Brian Boothby's Tribute to Yeast Radio and Madge Weinstein

My name is Brian Boothby. I live in America. My best podcaster is Madge Weinstein of Yeast Radio. She is the bomb. She is smart and intelligent. She takes no gruff. She is mad at America. She has a podcast called Yeast Radio. She is a lesbian. I like Madge Weinstein. NOTE: THIS IS AN UNOFFICIAL FAN CLUB -- THESE ARE NOT SHOWNOTES OR VERY ACCURRATE TO ACTUAL SHOW. THESE ARE MY OPINIONS OF YEAST RADIO, (A GREAT PODCAST) NO ONE ELSES. SATIRE PEOPLE

Wednesday, September 06, 2006

Yeast Radio #446 -- My Thoughts

Madge Weinstein is one fancy lady. She really knows the what-fors of a computer audio program.

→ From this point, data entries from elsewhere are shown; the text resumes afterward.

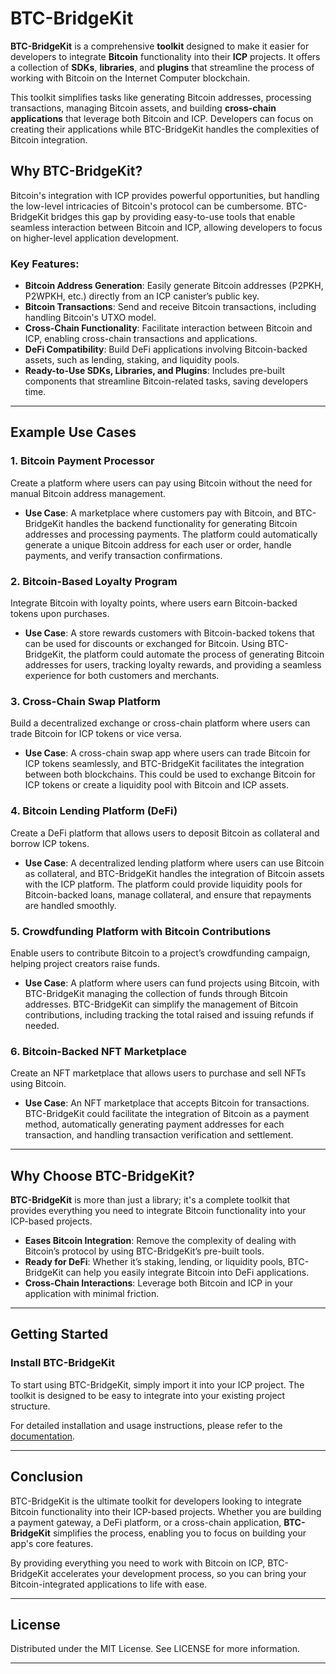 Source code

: # BTC-BridgeKit

**BTC-BridgeKit** is a comprehensive **toolkit** designed to make it easier for developers to integrate **Bitcoin** functionality into their **ICP** projects. It offers a collection of **SDKs**, **libraries**, and **plugins** that streamline the process of working with Bitcoin on the Internet Computer blockchain.

This toolkit simplifies tasks like generating Bitcoin addresses, processing transactions, managing Bitcoin assets, and building **cross-chain applications** that leverage both Bitcoin and ICP. Developers can focus on creating their applications while BTC-BridgeKit handles the complexities of Bitcoin integration.

## Why BTC-BridgeKit?

Bitcoin's integration with ICP provides powerful opportunities, but handling the low-level intricacies of Bitcoin's protocol can be cumbersome. BTC-BridgeKit bridges this gap by providing easy-to-use tools that enable seamless interaction between Bitcoin and ICP, allowing developers to focus on higher-level application development.

### Key Features:

- **Bitcoin Address Generation**: Easily generate Bitcoin addresses (P2PKH, P2WPKH, etc.) directly from an ICP canister’s public key.
- **Bitcoin Transactions**: Send and receive Bitcoin transactions, including handling Bitcoin's UTXO model.
- **Cross-Chain Functionality**: Facilitate interaction between Bitcoin and ICP, enabling cross-chain transactions and applications.
- **DeFi Compatibility**: Build DeFi applications involving Bitcoin-backed assets, such as lending, staking, and liquidity pools.
- **Ready-to-Use SDKs, Libraries, and Plugins**: Includes pre-built components that streamline Bitcoin-related tasks, saving developers time.

---

## Example Use Cases

### 1. **Bitcoin Payment Processor**
Create a platform where users can pay using Bitcoin without the need for manual Bitcoin address management.

- **Use Case**: A marketplace where customers pay with Bitcoin, and BTC-BridgeKit handles the backend functionality for generating Bitcoin addresses and processing payments. The platform could automatically generate a unique Bitcoin address for each user or order, handle payments, and verify transaction confirmations.

### 2. **Bitcoin-Based Loyalty Program**
Integrate Bitcoin with loyalty points, where users earn Bitcoin-backed tokens upon purchases.

- **Use Case**: A store rewards customers with Bitcoin-backed tokens that can be used for discounts or exchanged for Bitcoin. Using BTC-BridgeKit, the platform could automate the process of generating Bitcoin addresses for users, tracking loyalty rewards, and providing a seamless experience for both customers and merchants.

### 3. **Cross-Chain Swap Platform**
Build a decentralized exchange or cross-chain platform where users can trade Bitcoin for ICP tokens or vice versa.

- **Use Case**: A cross-chain swap app where users can trade Bitcoin for ICP tokens seamlessly, and BTC-BridgeKit facilitates the integration between both blockchains. This could be used to exchange Bitcoin for ICP tokens or create a liquidity pool with Bitcoin and ICP assets.

### 4. **Bitcoin Lending Platform (DeFi)**
Create a DeFi platform that allows users to deposit Bitcoin as collateral and borrow ICP tokens.

- **Use Case**: A decentralized lending platform where users can use Bitcoin as collateral, and BTC-BridgeKit handles the integration of Bitcoin assets with the ICP platform. The platform could provide liquidity pools for Bitcoin-backed loans, manage collateral, and ensure that repayments are handled smoothly.

### 5. **Crowdfunding Platform with Bitcoin Contributions**
Enable users to contribute Bitcoin to a project’s crowdfunding campaign, helping project creators raise funds.

- **Use Case**: A platform where users can fund projects using Bitcoin, with BTC-BridgeKit managing the collection of funds through Bitcoin addresses. BTC-BridgeKit can simplify the management of Bitcoin contributions, including tracking the total raised and issuing refunds if needed.

### 6. **Bitcoin-Backed NFT Marketplace**
Create an NFT marketplace that allows users to purchase and sell NFTs using Bitcoin.

- **Use Case**: An NFT marketplace that accepts Bitcoin for transactions. BTC-BridgeKit could facilitate the integration of Bitcoin as a payment method, automatically generating payment addresses for each transaction, and handling transaction verification and settlement.

---

## Why Choose BTC-BridgeKit?

**BTC-BridgeKit** is more than just a library; it's a complete toolkit that provides everything you need to integrate Bitcoin functionality into your ICP-based projects.

- **Eases Bitcoin Integration**: Remove the complexity of dealing with Bitcoin’s protocol by using BTC-BridgeKit’s pre-built tools.
- **Ready for DeFi**: Whether it’s staking, lending, or liquidity pools, BTC-BridgeKit can help you easily integrate Bitcoin into DeFi applications.
- **Cross-Chain Interactions**: Leverage both Bitcoin and ICP in your application with minimal friction.

---

## Getting Started

### Install BTC-BridgeKit

To start using BTC-BridgeKit, simply import it into your ICP project. The toolkit is designed to be easy to integrate into your existing project structure.

For detailed installation and usage instructions, please refer to the [documentation](#).

---

## Conclusion

BTC-BridgeKit is the ultimate toolkit for developers looking to integrate Bitcoin functionality into their ICP-based projects. Whether you are building a payment gateway, a DeFi platform, or a cross-chain application, **BTC-BridgeKit** simplifies the process, enabling you to focus on building your app's core features.

By providing everything you need to work with Bitcoin on ICP, BTC-BridgeKit accelerates your development process, so you can bring your Bitcoin-integrated applications to life with ease.

---

## License

Distributed under the MIT License. See LICENSE for more information.

---
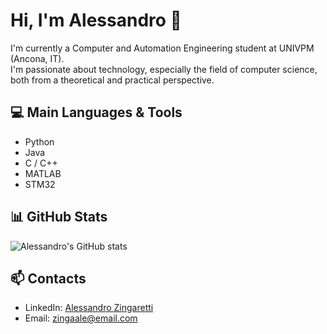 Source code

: # Hi, I'm Alessandro 👋

I'm currently a Computer and Automation Engineering student at UNIVPM (Ancona, IT).  
I'm passionate about technology, especially the field of computer science, both from a theoretical and practical perspective.

## 💻 Main Languages & Tools
- Python
- Java
- C / C++
- MATLAB
- STM32

## 📊 GitHub Stats
![Alessandro's GitHub stats](https://github-readme-stats.vercel.app/api?username=zinale&show_icons=true&theme=dark)

## 📫 Contacts
- LinkedIn: [Alessandro Zingaretti](https://www.linkedin.com/in/alessandro-zingaretti)
- Email: zingaale@email.com
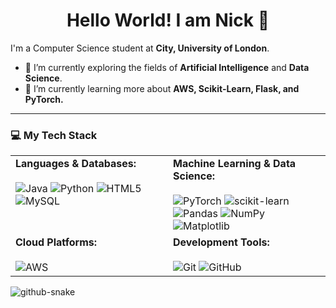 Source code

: <h1 align="center">Hello World! I am Nick 👋</h1>


I'm a Computer Science student at **City, University of London**.

- 🔭 I’m currently exploring the fields of **Artificial Intelligence** and **Data Science**.
- 🌱 I’m currently learning more about **AWS, Scikit-Learn, Flask, and PyTorch.**

---

### 💻 My Tech Stack

<table>
  <tr>
    <td valign="top" width="50%">
      <strong>Languages & Databases:</strong><br><br>
      <img alt="Java" src="https://img.shields.io/badge/Java-%23ED8B00.svg?style=for-the-badge&logo=openjdk&logoColor=white"/>
      <img alt="Python" src="https://img.shields.io/badge/Python-3670A0?style=for-the-badge&logo=python&logoColor=ffdd54"/>
      <img alt="HTML5" src="https://img.shields.io/badge/HTML5-%23E34F26.svg?style=for-the-badge&logo=html5&logoColor=white"/>
      <img alt="MySQL" src="https://img.shields.io/badge/MySQL-4479A1.svg?style=for-the-badge&logo=mysql&logoColor=white"/>
    </td>
    <td valign="top" width="50%">
      <strong>Machine Learning & Data Science:</strong><br><br>
      <img alt="PyTorch" src="https://img.shields.io/badge/PyTorch-%23EE4C2C.svg?style=for-the-badge&logo=PyTorch&logoColor=white"/>
      <img alt="scikit-learn" src="https://img.shields.io/badge/scikit--learn-%23F7931E.svg?style=for-the-badge&logo=scikit-learn&logoColor=white"/>
      <img alt="Pandas" src="https://img.shields.io/badge/Pandas-150458.svg?style=for-the-badge&logo=pandas&logoColor=white"/>
      <img alt="NumPy" src="https://img.shields.io/badge/numpy-%23013243.svg?style=for-the-badge&logo=numpy&logoColor=white"/>
      <img alt="Matplotlib" src="https://img.shields.io/badge/Matplotlib-%23ffffff.svg?style=for-the-badge&logo=Matplotlib&logoColor=black"/>
    </td>
  </tr>
  <tr>
    <td valign="top" width="50%">
      <strong>Cloud Platforms:</strong><br><br>
      <img alt="AWS" src="https://img.shields.io/badge/AWS-%23FF9900.svg?style=for-the-badge&logo=amazon-aws&logoColor=white"/>
      <!-- <img alt="Google Cloud" src="https://img.shields.io/badge/GoogleCloud-%234285F4.svg?style=for-the-badge&logo=google-cloud&logoColor=white"/> -->
    </td>
    <td valign="top" width="50%">
      <strong>Development Tools:</strong><br><br>
      <img alt="Git" src="https://img.shields.io/badge/Git-%23F05033.svg?style=for-the-badge&logo=git&logoColor=white"/>
      <img alt="GitHub" src="https://img.shields.io/badge/GitHub-181717?style=for-the-badge&logo=github&logoColor=white"/>
    </td>
  </tr>
</table>

<!-- 
### 📊 My GitHub Stats

<p align="center">
  <img src="https://github-readme-stats.vercel.app/api?username=Swiifts&show_icons=true&theme=tokyonight&hide_border=true&count_private=true" alt="Nick's GitHub Stats" />
  <img src="https://github-readme-stats.vercel.app/api/top-langs/?username=Swiifts&layout=compact&theme=tokyonight&hide_border=true" alt="Nick's Top Languages" />
</p> 

<!-- ---

### 🚀 My Projects

| Project | Description | Technologies Used |
|---------|-------------|-------------------|
| **[Project Name 1](link-to-repo)** | A brief 1-2 sentence description of what the project does and its purpose. | `Java` `MySQL` |
| **[Project Name 2](link-to-repo)** | A brief 1-2 sentence description of what the project does and its purpose. | `Python` `PyTorch` `Pandas` |
| **[Project Name 3](link-to-repo)** | A brief 1-2 sentence description of what the project does and its purpose. | `HTML5` |

 --- -->

<picture>
  <source media="(prefers-color-scheme: dark)" srcset="https://raw.githubusercontent.com/Swiifts/Swiifts/output/github-snake-dark.svg" />
  <source media="(prefers-color-scheme: light)" srcset="https://raw.githubusercontent.com/Swiifts/Swiifts/output/github-snake.svg" />
  <img alt="github-snake" src="https://raw.githubusercontent.com/Swiifts/Swiifts/output/github-snake.svg" />
</picture>




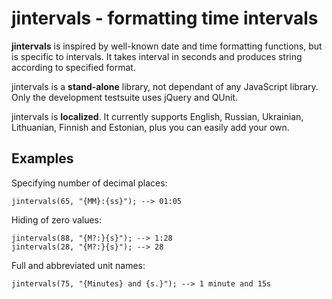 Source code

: jintervals - formatting time intervals
======================================

**jintervals** is inspired by well-known date and time formatting
functions, but is specific to intervals.  It takes interval in seconds
and produces string according to specified format.

jintervals is a **stand-alone** library, not dependant of any
JavaScript library.  Only the development testsuite uses jQuery and
QUnit.

jintervals is **localized**.  It currently supports English, Russian,
Ukrainian, Lithuanian, Finnish and Estonian, plus you can easily add
your own.


## Examples

Specifying number of decimal places:

    jintervals(65, "{MM}:{ss}"); --> 01:05

Hiding of zero values:

    jintervals(88, "{M?:}{s}"); --> 1:28
    jintervals(28, "{M?:}{s}"); --> 28

Full and abbreviated unit names:

    jintervals(75, "{Minutes} and {s.}"); --> 1 minute and 15s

I heard Yeast Radio #446 right here.

Made welcomed us to the show with the wrong microphone. I felt bad for Madge. She could have edited that out but she didn't. Everyone makes mistakes.

She played a fancy song with the "f" word.

She played a nice introduction that disclosed the show is not on the radio, but rather the computer.

Madge is doing her show at 2:00am. Oh boy Madge! That isn't a way to live. You need to sleep. Where I live, at the center curfew is at 11:00pm. I wake up at 6:15 every morning to make the eggs.

Mr. Zeeche is sad. Madge feels bad about it. Madge cares.

Madge call me retarded. My mom says I am not retarded, but rather the Baby Jesus's special assistant to America. Everyone else calls me retarded though.

Madge was not being mean, she was being honest.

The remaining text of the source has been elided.